It is generally held that the cell structure is transformed into subgrains by the recovery (initial stage of release of accumulated energy; not accompanied by change in texture) accompanied by rearrangement of defects and this rearrangement of defects is believed to occur when the material is heated to a temperature in the range of 1/3 to 1/2 of the melting point (absolute temperature). The lateral extrusion is carried out at a still lower temperature. It is inferred that the transition to the subgrains occurred because the markedly strong working productive of an equivalent elongation exceeding 1,000% does not allow an increase in density of dislocations but lowers the transition temperature to subgrains, or the subgrains predominate because the heat of deformation by the strong working elevates the temperature of the material above the apparent temperature. Heretofore, the thermo-mechanical treatment has been known as a means for finely dividing the crystals of aluminum alloy. This method is unfit for the fine division of crystals to diameters of not more than 1 micron to be performed on a commercial scale. A material composed of crystals measuring not more than 1 micron in diameter cannot be produced on a commercial scale unless the method of the present invention which is capable of exerting strong working forcibly at a low temperature is adopted. Moreover, the texture of this material is stable in the range of temperatures applicable to commercial operations because the individual crystals do not possess a high density of dislocations peculiar to a worked texture.

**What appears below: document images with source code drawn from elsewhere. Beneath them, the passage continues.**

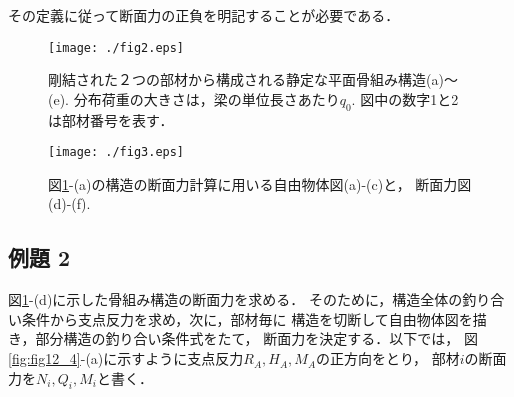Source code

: \documentclass[10pt,a4j]{jarticle}
\begin{document}
その定義に従って断面力の正負を明記することが必要である．
\begin{figure}[h]
	\begin{center}
	\texttt{[image: ./fig2.eps]} 
	\end{center}
	\caption{
		剛結された２つの部材から構成される静定な平面骨組み構造(a)〜(e). 
		分布荷重の大きさは，梁の単位長さあたり$q_0$. 図中の数字1と2は部材番号を表す．
	} 
	\label{fig:fig12_2}
\end{figure}
\begin{figure}[h]
	\begin{center}
	\texttt{[image: ./fig3.eps]} 
	\end{center}
	\caption{
		図\ref{fig:fig12_2}-(a)の構造の断面力計算に用いる自由物体図(a)-(c)と，
		断面力図(d)-(f).
	} 
	\label{fig:fig12_3}
\end{figure}
\subsection{例題 2}
図\ref{fig:fig12_2}-(d)に示した骨組み構造の断面力を求める．
そのために，構造全体の釣り合い条件から支点反力を求め，次に，部材毎に
構造を切断して自由物体図を描き，部分構造の釣り合い条件式をたて，
断面力を決定する．以下では，
図\ref{fig:fig12_4}-(a)に示すように支点反力$R_A,H_A,M_A$の正方向をとり，
部材$i$の断面力を$N_i, Q_i, M_i$と書く．
\end{document}
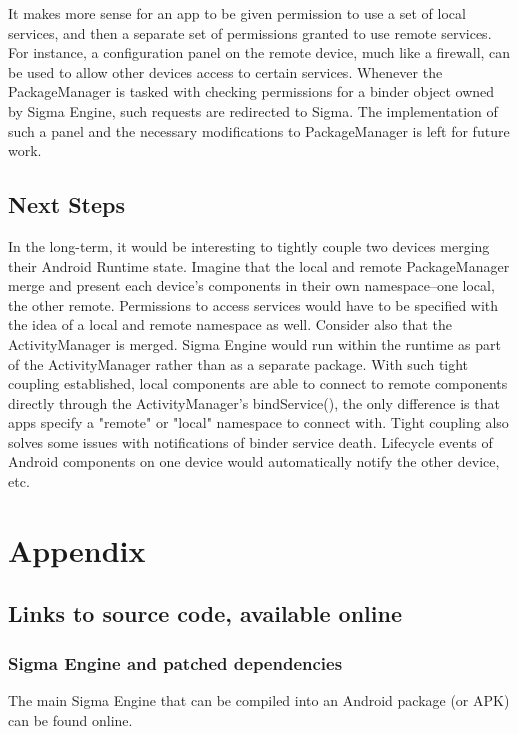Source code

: \documentclass[prodmode]{acmlarge}
\begin{document}
It makes more sense for an app to be given permission to use a set of local services, and then a separate set of permissions granted to use remote services. For instance, a configuration panel on the remote device, much like a firewall, can be used to allow other devices access to certain services. Whenever the PackageManager is tasked with checking permissions for a binder object owned by Sigma Engine, such requests are redirected to Sigma. The implementation of such a panel and the necessary modifications to PackageManager is left for future work.

\subsection{Next Steps}
\label{sec:NextSteps}
In the long-term, it would be interesting to tightly couple two devices merging their Android Runtime state. Imagine that the local and remote PackageManager merge and present each device's components in their own namespace--one local, the other remote. Permissions to access services would have to be specified with the idea of a local and remote namespace as well. Consider also that the ActivityManager is merged. Sigma Engine would run within the runtime as part of the ActivityManager rather than as a separate package. With such tight coupling established, local components are able to connect to remote components directly through the ActivityManager's bindService(), the only difference is that apps specify a "remote" or "local" namespace to connect with. Tight coupling also solves some issues with notifications of binder service death. Lifecycle events of Android components on one device would automatically notify the other device, etc.



\section{Appendix}

\subsection{Links to source code, available online}
\label{app:SourceCode}

\subsubsection{Sigma Engine and patched dependencies}
The main Sigma Engine that can be compiled into an Android package (or APK) can be found online.
\end{document}
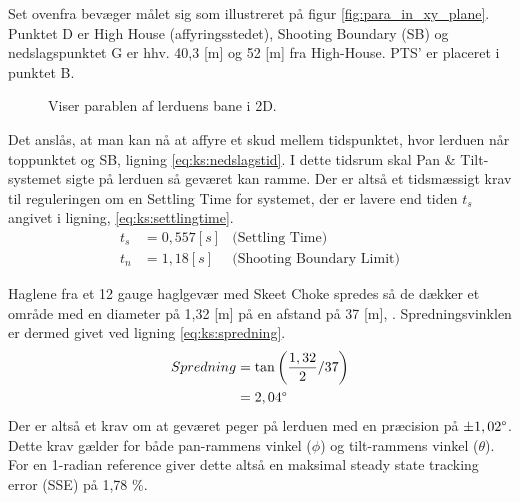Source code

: Set ovenfra bevæger målet sig som illustreret på figur \ref{fig:para_in_xy_plane}. Punktet D er High House (affyringsstedet), Shooting Boundary (SB) og nedslagspunktet G er hhv. 40,3 [m] og 52 [m] fra High-House. PTS' er placeret i punktet B.\\
\begin{figure}[h!]
\centering
{}
\caption[Lerduens parabel i 2D]{Viser parablen af lerduens bane i 2D.}
\end{figure}
Det anslås, at man kan nå at affyre et skud mellem tidspunktet,
hvor lerduen når toppunktet og SB, ligning \ref{eq:ks:nedslagstid}.
I dette tidsrum skal Pan \& Tilt-systemet sigte på lerduen så geværet kan ramme.
Der er altså et tidsmæssigt krav til reguleringen om en Settling Time for systemet,
der er lavere end tiden \(t_{s}\) angivet i ligning, \ref{eq:ks:settlingtime}.
\begin{align}
  t_{s} &= 0,557 [s] &\text{(Settling Time)}
  \label{eq:ks:settlingtime}
\\
  t_{n} &= 1,18 [s] &\text{(Shooting Boundary Limit)}
  \label{eq:ks:nedslagstid}
\end{align}

Haglene fra et 12 gauge haglgevær med Skeet Choke spredes så de dækker et område
med en diameter på 1,32 [m] på en afstand på 37 [m], \citep[Pattern and choke]{patternandchoke}.
Spredningsvinklen er dermed givet ved ligning \ref{eq:ks:spredning}.
\begin{align}
  Spredning &= \tan \left(\frac{1,32}{2} / 37 \right) \\
  &= 2,04 \degree
  \label{eq:ks:spredning}
\end{align}
Der er altså et krav om at geværet peger på lerduen med en præcision på \(\pm 1,02 \degree\).
Dette krav gælder for både pan-rammens vinkel (\(\phi\)) og tilt-rammens vinkel (\(\theta\)).
For en 1-radian reference giver dette altså en maksimal steady state tracking error (SSE) på 1,78 \%.

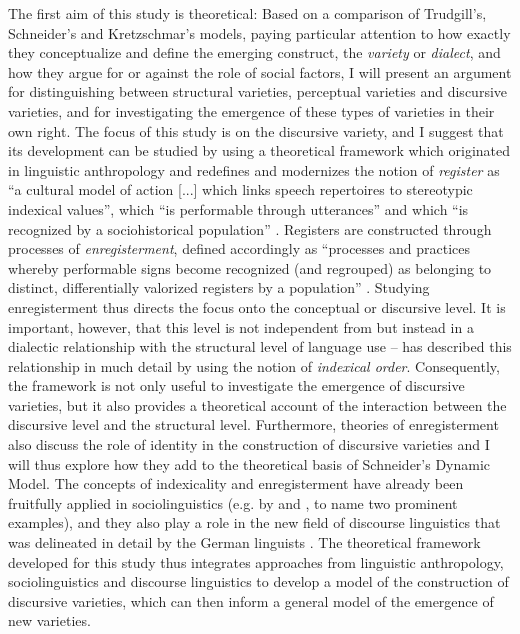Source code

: The first aim of this study is theoretical: Based on a comparison of Trudgill’s, Schneider’s and Kretzschmar’s models, paying particular attention to how exactly they conceptualize and define the emerging construct, the \textit{variety} or \textit{dialect}, and how they argue for or against the role of social factors, I will present an argument for distinguishing between structural varieties, perceptual varieties and discursive varieties, and for investigating the emergence of these types of varieties in their own right. The focus of this study is on the discursive variety, and I suggest that its development can be studied by using a theoretical framework which originated in linguistic anthropology and redefines and modernizes the notion of \textit{register} as “a cultural model of action [...] which links speech repertoires to stereotypic indexical values”, which “is performable through utterances” and which “is recognized by a sociohistorical population” \citep[81]{Agha2007}. Registers are constructed through processes of \textit{enregisterment}, defined accordingly as “processes and practices whereby performable signs become recognized (and regrouped) as belonging to distinct, differentially valorized registers by a population” \citep[81]{Agha2007}. Studying enregisterment thus directs the focus onto the conceptual or discursive level. It is important, however, that this level is not independent from but instead in a dialectic relationship with the structural level of language use – \citet{Silverstein2003} has described this relationship in much detail by using the notion of \textit{indexical order}. Consequently, the framework is not only useful to investigate the emergence of discursive varieties, but it also provides a theoretical account of the interaction between the discursive level and the structural level. Furthermore, theories of enregisterment also discuss the role of identity in the construction of discursive varieties and I will thus explore how they add to the theoretical basis of Schneider’s Dynamic Model. The concepts of indexicality and enregisterment have already been fruitfully applied in sociolinguistics (e.g. by \citealt{Johnstone2006} and \citealt{Eckert2008}, to name two prominent examples), and they also play a role in the new field of discourse linguistics that was delineated in detail by the German linguists \citet{Spitzmuller2011}. The theoretical framework developed for this study thus integrates approaches from linguistic anthropology, sociolinguistics and discourse linguistics to develop a model of the construction of discursive varieties, which can then inform a general model of the emergence of new varieties.

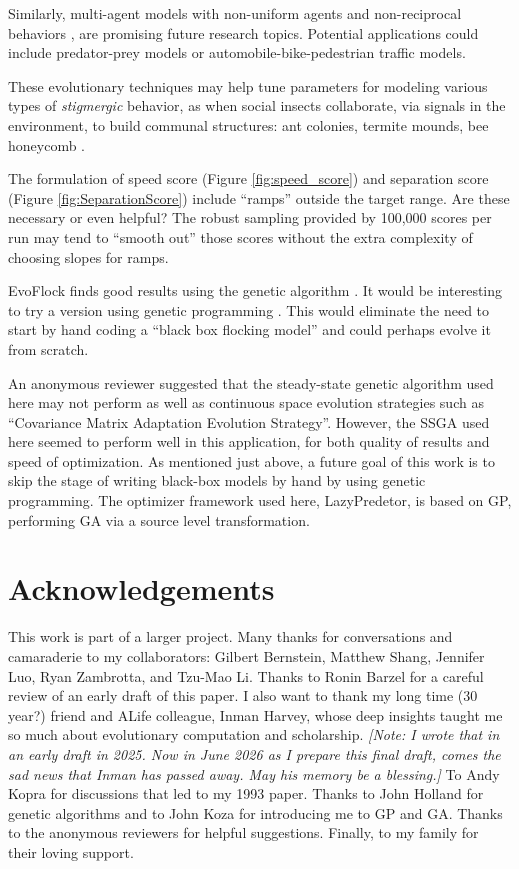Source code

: \documentclass[letterpaper]{article}
\begin{document}
Similarly, multi-agent models with non-uniform agents \citep{montanari_optimal_2025} and non-reciprocal behaviors \citep{choi_flocking_2025}, \citep{weis_generalized_2025} are promising future research topics. Potential applications could include predator-prey models or automobile-bike-pedestrian traffic models.

These evolutionary techniques may help tune parameters for modeling various types of \textit{stigmergic} behavior, as when social insects collaborate, via signals in the environment, to build communal structures: ant colonies, termite mounds, bee honeycomb \citep{camazine_self-organization_2003}.

The formulation of speed score (Figure \ref{fig:speed_score}) and separation score (Figure \ref{fig:SeparationScore}) include ``ramps'' outside the target range. Are these necessary or even helpful? The robust sampling provided by 100,000 scores per run may tend to ``smooth out'' those scores without the extra complexity of choosing slopes for ramps.

EvoFlock finds good results using the genetic algorithm \citep{holland_adaptation_1975}. It would be interesting to try a version using genetic programming \citep{koza_genetic_1992}. This would eliminate the need to start by hand coding a ``black box flocking model'' and could perhaps evolve it from scratch.

An anonymous reviewer suggested that the steady-state genetic algorithm used here may not perform as well as continuous space evolution strategies \citep{hansen_coco_2021} such as ``Covariance Matrix Adaptation Evolution Strategy''. However, the SSGA used here seemed to perform well in this application, for both quality of results and speed of optimization. As mentioned just above, a future goal of this work is to skip the stage of writing black-box models by hand by using genetic programming. The optimizer framework used here, LazyPredetor, is based on GP, performing GA via a source level transformation.

\section{Acknowledgements}
\label{sec:ack}

This work is part of a larger project. Many thanks for conversations and camaraderie to my collaborators: Gilbert Bernstein, Matthew Shang, Jennifer Luo, Ryan Zambrotta, and Tzu-Mao Li. Thanks to Ronin Barzel for a careful review of an early draft of this paper. I also want to thank my long time (30 year?) friend and ALife colleague, Inman Harvey, whose deep insights taught me so much about evolutionary computation and scholarship. \textit{[Note: I wrote that in an early draft in 2025. Now in June 2026 as I prepare this final draft, comes the sad news that Inman has passed away. May his memory be a blessing.]} To Andy Kopra for discussions that led to my 1993 paper. Thanks to John Holland for genetic algorithms and to John Koza for introducing me to GP and GA. Thanks to the anonymous reviewers for helpful suggestions. Finally, to my family for their loving support.



\end{document}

The texture which is composed of fine crystal grains (or subgrains) measuring not more than 1 micron (preferably not more than 0.5 micron) characterizes the aluminum alloy material which is obtained by the method of the present invention. This texture imparts a characteristic feature to the mechanical properties of the material. Generally, the method for strengthening a material is known in numerous forms such as, for example, work strengthening, solid solution strengthening, precipitation strengthening, and dispersion strengthening. Invariably in these methods, such indexes of suppleness of the material as elongation, reduction of area, and Charpy impact value are degraded and, as a natural consequence, the magnitude of fracture toughness is lowered in proportion as the material is strengthened. The fine division of crystals may be cited as a means for strengthening a material without loss of suppleness. The material gains in strength in proportion as the crystals of the material are finely divided. This relation is known as "Hall-Petch law." Since the texture of the material which is obtained by the method of the present invention is composed of very minute crystal grains and has a high density of dislocations as described above, the material has high strength, shows high elongation, reduction of area, and Charpy impact value, and excels in secondary working properties. The method of the present invention, therefore, can provide an aluminum alloy material which exhibits strength and toughness at high well balanced levels.

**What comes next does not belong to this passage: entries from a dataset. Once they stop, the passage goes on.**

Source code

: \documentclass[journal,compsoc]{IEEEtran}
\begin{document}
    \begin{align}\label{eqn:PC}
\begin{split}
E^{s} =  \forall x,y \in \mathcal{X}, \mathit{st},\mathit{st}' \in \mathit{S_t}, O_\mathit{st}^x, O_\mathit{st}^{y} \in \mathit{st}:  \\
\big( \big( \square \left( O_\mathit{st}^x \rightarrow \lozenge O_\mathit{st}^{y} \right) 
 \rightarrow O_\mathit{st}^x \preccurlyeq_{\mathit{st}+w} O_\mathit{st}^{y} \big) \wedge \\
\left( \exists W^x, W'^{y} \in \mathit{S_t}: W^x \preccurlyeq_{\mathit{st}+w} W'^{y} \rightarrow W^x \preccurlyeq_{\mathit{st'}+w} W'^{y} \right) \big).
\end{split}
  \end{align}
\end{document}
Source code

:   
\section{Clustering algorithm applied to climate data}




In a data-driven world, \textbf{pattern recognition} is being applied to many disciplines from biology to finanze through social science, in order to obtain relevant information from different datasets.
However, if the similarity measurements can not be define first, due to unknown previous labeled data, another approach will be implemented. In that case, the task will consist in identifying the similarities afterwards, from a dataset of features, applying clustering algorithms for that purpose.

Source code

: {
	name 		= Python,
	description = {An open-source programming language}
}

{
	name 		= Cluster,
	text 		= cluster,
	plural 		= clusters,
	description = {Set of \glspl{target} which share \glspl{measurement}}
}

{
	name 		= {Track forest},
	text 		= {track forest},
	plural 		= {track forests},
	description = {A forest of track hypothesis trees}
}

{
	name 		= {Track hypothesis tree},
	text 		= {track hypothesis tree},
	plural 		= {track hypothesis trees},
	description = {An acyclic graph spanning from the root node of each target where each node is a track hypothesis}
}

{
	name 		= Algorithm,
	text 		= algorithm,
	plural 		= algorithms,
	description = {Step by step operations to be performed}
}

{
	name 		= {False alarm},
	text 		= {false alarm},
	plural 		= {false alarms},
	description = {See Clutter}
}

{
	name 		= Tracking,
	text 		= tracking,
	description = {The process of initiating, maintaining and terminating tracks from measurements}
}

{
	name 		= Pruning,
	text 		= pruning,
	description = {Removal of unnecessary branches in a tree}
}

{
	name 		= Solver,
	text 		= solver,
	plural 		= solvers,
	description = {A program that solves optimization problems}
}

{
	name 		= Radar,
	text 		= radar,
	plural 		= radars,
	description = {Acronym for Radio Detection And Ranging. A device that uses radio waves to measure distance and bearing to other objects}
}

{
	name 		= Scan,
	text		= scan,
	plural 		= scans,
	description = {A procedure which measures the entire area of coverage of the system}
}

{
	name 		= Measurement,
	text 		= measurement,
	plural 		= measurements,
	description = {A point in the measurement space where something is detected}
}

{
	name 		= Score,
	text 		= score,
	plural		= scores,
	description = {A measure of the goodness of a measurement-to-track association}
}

Further, the method of the present invention is effective in breaking and unifying the segregation of a cast texture and an alloy composition. It, therefore, permits omission of the homogenizing heat treatment which has been heretofore performed on nearly all aluminum alloys and, in this respect, proves highly advantageous in terms of cost.
As described in detail above, the method of the present invention, by finely dividing the crystals of the material without a decrease in the cross-sectional area of the material, can provide an aluminum alloy material which enjoys a generous improvement in mechanical properties and, at the same time, excels not only in strength but also in suppleness of the materia, toughness, and secondary working properties. The aluminum alloy material which is obtained by the present invention excels in strength, toughness, and workability and incurs substantially no decline of strength in the region of high strain rate. Moreover, since the method of the present invention, unlike the conventional method of thermo-mechanical treatment, obviates the necessity for exacting control and numerous complicated steps, it allows the aluminum alloy material possessing such outstanding mechanical properties as mentioned above to be produced at a low cost. In accordance with the method of the present invention, the aluminum alloy material is enabled to be further strengthened by additionally performing cold working on the material subsequently to the lateral extrusion. The method of the present invention, therefore, contributes to enabling all the structural members to reduce weight and gain in strength.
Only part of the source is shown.